Former MP among four democracy advocates executed in Myanmar

 Phyo Zeya Thaw, a 41-year-old former lawmaker from ousted leader Aung San Suu Kyi’s party also known as Maung Kyaw, was convicted in January by a closed military court of offenses involving explosives, bombings and financing terrorism
Phyo Zeya Thaw, a 41-year-old former lawmaker from ousted leader Aung San Suu Kyi’s party also known as Maung Kyaw, was convicted in January by a closed military court of offenses involving explosives, bombings and financing terrorism. Credit: AP

A former MP was among four democracy activists to be executed in Myanmar for the first time in 50 years.

Phyo Zeya Thaw, a former MP from ousted leader Aung San Suu Kyi’s National League for Democracy party, was convicted in January by a closed military court of offences involving possession of explosives, bombings and financing terrorism.

The four prisoners were accused of a targeted killing after the country's military takeover last year.

Phyo Zeya Thaw, 41, also known as Maung Kyaw was arrested last November based on information from people detained for shooting security personnel, state media said at the time. He was also accused of being a key figure in a network that carried out what the military described as terrorist attacks in the country’s biggest city, Yangon.

He had been a hip-hop musician before becoming a member of the Generation Wave political movement, which was formed in 2007. He had been jailed in 2008 under a previous military government after being accused of illegal association and possession of foreign currency.

Also hanged was Kyaw Min Yu, a 53-year-old democracy activist better known as Ko Jimmy, for violating the counterterrorism law. He was one of the leaders of the 88 Generation Students Group, veterans of a failed 1988 popular uprising against military rule.

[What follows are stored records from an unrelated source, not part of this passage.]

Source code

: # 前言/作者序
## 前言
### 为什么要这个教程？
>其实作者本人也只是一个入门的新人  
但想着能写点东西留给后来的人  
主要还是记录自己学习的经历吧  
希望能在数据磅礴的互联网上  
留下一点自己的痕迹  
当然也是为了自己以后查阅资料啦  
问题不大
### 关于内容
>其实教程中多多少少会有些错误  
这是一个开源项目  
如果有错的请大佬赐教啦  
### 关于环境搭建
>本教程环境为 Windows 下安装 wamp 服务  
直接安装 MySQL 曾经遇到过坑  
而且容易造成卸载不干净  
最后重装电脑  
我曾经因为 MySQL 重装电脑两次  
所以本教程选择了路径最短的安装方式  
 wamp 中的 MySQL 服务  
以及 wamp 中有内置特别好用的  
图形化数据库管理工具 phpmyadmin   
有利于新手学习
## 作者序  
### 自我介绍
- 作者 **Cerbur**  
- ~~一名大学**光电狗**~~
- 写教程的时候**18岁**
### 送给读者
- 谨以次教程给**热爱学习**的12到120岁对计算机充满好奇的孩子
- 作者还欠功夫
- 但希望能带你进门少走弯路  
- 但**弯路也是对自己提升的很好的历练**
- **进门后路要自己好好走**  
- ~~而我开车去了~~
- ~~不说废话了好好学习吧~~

He had already spent more than a dozen years behind bars for political activism before his arrest in Yangon last October. He had been put on a wanted list for social media postings that allegedly incited unrest, and state media said he was accused of terrorist acts including mine attacks and of heading a group called Moon Light Operation to carry out urban guerrilla attacks.

Kyaw Min Yu, a pro-democracy activist talks to journalists as he arrives at Yangon airport. Credit: AP

The other two, Hla Myo Aung and Aung Thura Zaw, were convicted of torturing and killing a woman in March 2021 who they allegedly believed was a military informer.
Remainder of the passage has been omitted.